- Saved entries
▬▬▬

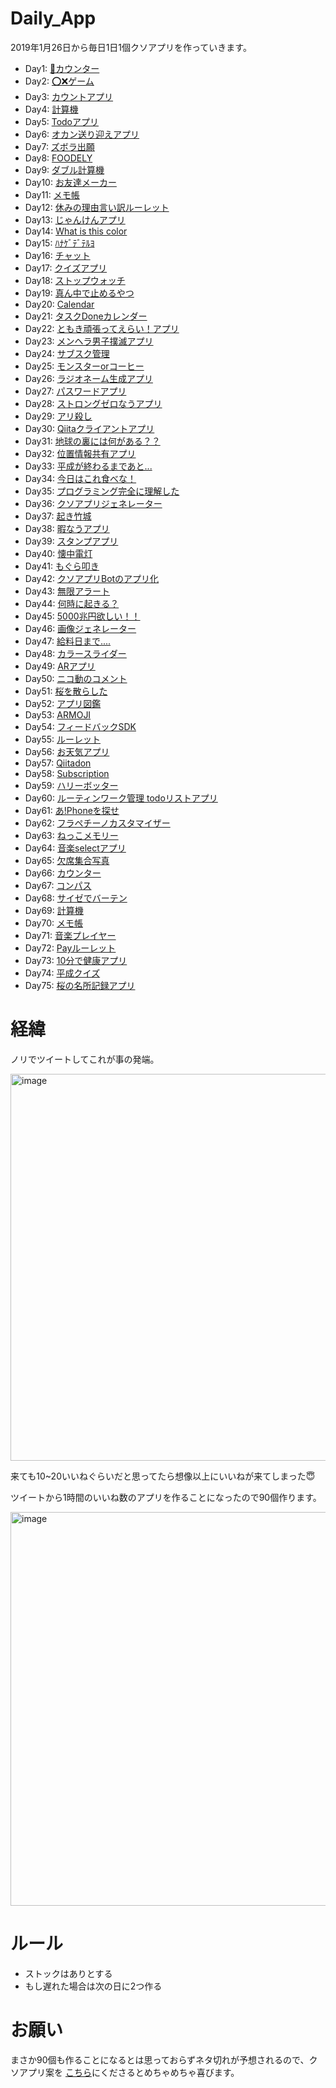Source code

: # Daily_App

2019年1月26日から毎日1日1個クソアプリを作っていきます。



- Day1: [💩カウンター](https://github.com/tomoki69386/Daily_App/blob/master/01/README.md)
- Day2: [⭕❌ゲーム](https://github.com/tomoki69386/Daily_App/blob/master/02/README.md)
- Day3: [カウントアプリ](https://github.com/tomoki69386/Daily_App/blob/master/03/README.md)
- Day4: [計算機](https://github.com/tomoki69386/Daily_App/blob/master/04/README.md)
- Day5: [Todoアプリ](https://github.com/tomoki69386/Daily_App/blob/master/05/README.md)
- Day6: [オカン送り迎えアプリ](https://github.com/tomoki69386/Daily_App/blob/master/06/README.md)
- Day7: [ズボラ出願](https://github.com/tomoki69386/Daily_App/blob/master/07/README.md)
- Day8: [FOODELY](https://github.com/tomoki69386/Daily_App/blob/master/08/README.md)
- Day9: [ダブル計算機](https://github.com/tomoki69386/Daily_App/blob/master/09/README.md)
- Day10: [お友達メーカー](https://github.com/tomoki69386/Daily_App/blob/master/10/README.md)
- Day11: [メモ帳](https://github.com/tomoki69386/Daily_App/blob/master/11/README.md)
- Day12: [休みの理由言い訳ルーレット](https://github.com/tomoki69386/Daily_App/blob/master/12/README.md)
- Day13: [じゃんけんアプリ](https://github.com/tomoki69386/Daily_App/blob/master/13/README.md)
- Day14: [What is this color](https://github.com/tomoki69386/Daily_App/blob/master/14/README.md)
- Day15: [ﾊﾅｹﾞﾃﾞﾃﾙﾖ](https://github.com/tomoki69386/Daily_App/blob/master/15/README.md)
- Day16: [チャット](https://github.com/tomoki69386/Daily_App/blob/master/16/README.md)
- Day17: [クイズアプリ](https://github.com/tomoki69386/Daily_App/blob/master/17/README.md)
- Day18: [ストップウォッチ](https://github.com/tomoki69386/Daily_App/blob/master/18/README.md)
- Day19: [真ん中で止めるやつ](https://github.com/tomoki69386/Daily_App/blob/master/19/README.md)
- Day20: [Calendar](https://github.com/tomoki69386/Daily_App/blob/master/20/README.md)
- Day21: [タスクDoneカレンダー](https://github.com/tomoki69386/Daily_App/blob/master/21/README.md)
- Day22: [ともき頑張ってえらい！アプリ](https://github.com/tomoki69386/Daily_App/blob/master/22/README.md)
- Day23: [メンヘラ男子撲滅アプリ](https://github.com/tomoki69386/Daily_App/blob/master/23/README.md)
- Day24: [サブスク管理](https://github.com/tomoki69386/Daily_App/blob/master/24/README.md)
- Day25: [モンスターorコーヒー](https://github.com/tomoki69386/Daily_App/blob/master/25/README.md)
- Day26: [ラジオネーム生成アプリ](https://github.com/tomoki69386/Daily_App/blob/master/26/README.md)
- Day27: [パスワードアプリ](https://github.com/tomoki69386/Daily_App/blob/master/27/README.md)
- Day28: [ストロングゼロなうアプリ](https://github.com/tomoki69386/Daily_App/blob/master/28/README.md)
- Day29: [アリ殺し](https://github.com/tomoki69386/Daily_App/blob/master/29/README.md)
- Day30: [Qiitaクライアントアプリ](https://github.com/tomoki69386/Daily_App/blob/master/30/README.md)
- Day31: [地球の裏には何がある？？](https://github.com/tomoki69386/Daily_App/blob/master/31/README.md)
- Day32: [位置情報共有アプリ](https://github.com/tomoki69386/Daily_App/blob/master/32/README.md)
- Day33: [平成が終わるまであと...](https://github.com/tomoki69386/Daily_App/blob/master/33/README.md)
- Day34: [今日はこれ食べな！](https://github.com/tomoki69386/Daily_App/blob/master/34/README.md)
- Day35: [プログラミング完全に理解した](https://github.com/tomoki69386/Daily_App/blob/master/35/README.md)
- Day36: [クソアプリジェネレーター](https://github.com/tomoki69386/Daily_App/blob/master/36/README.md)
- Day37: [起き竹城](https://github.com/tomoki69386/Daily_App/blob/master/37/README.md)
- Day38: [暇なうアプリ](https://github.com/tomoki69386/Daily_App/blob/master/38/README.md)
- Day39: [スタンプアプリ](https://github.com/tomoki69386/Daily_App/blob/master/39/README.md)
- Day40: [懐中電灯](https://github.com/tomoki69386/Daily_App/blob/master/40/README.md)
- Day41: [もぐら叩き](https://github.com/tomoki69386/Daily_App/blob/master/41/README.md)
- Day42: [クソアプリBotのアプリ化](https://github.com/tomoki69386/Daily_App/blob/master/42/README.md)
- Day43: [無限アラート](https://github.com/tomoki69386/Daily_App/blob/master/43/README.md)
- Day44: [何時に起きる？](https://github.com/tomoki69386/Daily_App/blob/master/44/README.md)
- Day45: [5000兆円欲しい！！](https://github.com/tomoki69386/Daily_App/blob/master/45/README.md)
- Day46: [画像ジェネレーター](https://github.com/tomoki69386/Daily_App/blob/master/46/README.md)
- Day47: [給料日まで....](https://github.com/tomoki69386/Daily_App/blob/master/47/README.md)
- Day48: [カラースライダー](https://github.com/tomoki69386/Daily_App/blob/master/48/README.md)
- Day49: [ARアプリ](https://github.com/tomoki69386/Daily_App/blob/master/49/README.md)
- Day50: [ニコ動のコメント](https://github.com/tomoki69386/Daily_App/blob/master/50/README.md)
- Day51: [桜を散らした](https://github.com/tomoki69386/Daily_App/blob/master/51/README.md)
- Day52: [アプリ図鑑](https://github.com/tomoki69386/Daily_App/blob/master/52/README.md)
- Day53: [ARMOJI](https://github.com/tomoki69386/Daily_App/blob/master/53/README.md)
- Day54: [フィードバックSDK](https://github.com/tomoki69386/Daily_App/blob/master/54/README.md)
- Day55: [ルーレット](https://github.com/tomoki69386/Daily_App/blob/master/55/README.md)
- Day56: [お天気アプリ](https://github.com/tomoki69386/Daily_App/blob/master/56/README.md)
- Day57: [Qiitadon](https://github.com/tomoki69386/Daily_App/blob/master/57/README.md)
- Day58: [Subscription](https://github.com/tomoki69386/Daily_App/blob/master/58/README.md)
- Day59: [ハリーボッター](https://github.com/tomoki69386/Daily_App/blob/master/59/README.md)
- Day60: [ルーティンワーク管理 todoリストアプリ](https://github.com/tomoki69386/Daily_App/blob/master/60/README.md)
- Day61: [あ!Phoneを探せ](https://github.com/tomoki69386/Daily_App/blob/master/61/README.md)
- Day62: [フラペチーノカスタマイザー](https://github.com/tomoki69386/Daily_App/blob/master/62/README.md)
- Day63: [ねっこメモリー](https://github.com/tomoki69386/Daily_App/blob/master/63/README.md)
- Day64: [音楽selectアプリ](https://github.com/tomoki69386/Daily_App/blob/master/64/README.md)
- Day65: [欠席集合写真](https://github.com/tomoki69386/Daily_App/blob/master/65/README.md)
- Day66: [カウンター](https://github.com/tomoki69386/Daily_App/blob/master/66/README.md)
- Day67: [コンパス](https://github.com/tomoki69386/Daily_App/blob/master/67/README.md)
- Day68: [サイゼでバーテン](https://github.com/tomoki69386/Daily_App/blob/master/68/README.md)
- Day69: [計算機](https://github.com/tomoki69386/Daily_App/blob/master/69/README.md)
- Day70: [メモ帳](https://github.com/tomoki69386/Daily_App/blob/master/70/README.md)
- Day71: [音楽プレイヤー](https://github.com/tomoki69386/Daily_App/blob/master/71/README.md)
- Day72: [Payルーレット](https://github.com/tomoki69386/Daily_App/blob/master/72/README.md)
- Day73: [10分で健康アプリ](https://github.com/tomoki69386/Daily_App/blob/master/73/README.md)
- Day74: [平成クイズ](https://github.com/tomoki69386/Daily_App/blob/master/74/README.md)
- Day75: [桜の名所記録アプリ](https://github.com/tomoki69386/Daily_App/blob/master/75/README.md)

# 経緯

ノリでツイートしてこれが事の発端。

<img width="619" alt="image" src="https://user-images.githubusercontent.com/28350464/51778740-be8f4b00-2146-11e9-9649-459dc25ea5c4.png">

来ても10~20いいねぐらいだと思ってたら想像以上にいいねが来てしまった😇



ツイートから1時間のいいね数のアプリを作ることになったので90個作ります。



<img width="630" alt="image" src="https://user-images.githubusercontent.com/28350464/51778816-1c239780-2147-11e9-9ee8-5b0f6363c2e6.png">



# ルール

- ストックはありとする
- もし遅れた場合は次の日に2つ作る



# お願い

まさか90個も作ることになるとは思っておらずネタ切れが予想されるので、クソアプリ案を [こちら](https://goo.gl/forms/r94Ad5JfqP7kExsi1)にくださるとめちゃめちゃ喜びます。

▬▬▬

- Your task
Among the entries above, find every line holding "image" and copy it.

- Response below
<img width="619" alt="image" src="https://user-images.githubusercontent.com/28350464/51778740-be8f4b00-2146-11e9-9649-459dc25ea5c4.png">
<img width="630" alt="image" src="https://user-images.githubusercontent.com/28350464/51778816-1c239780-2147-11e9-9ee8-5b0f6363c2e6.png">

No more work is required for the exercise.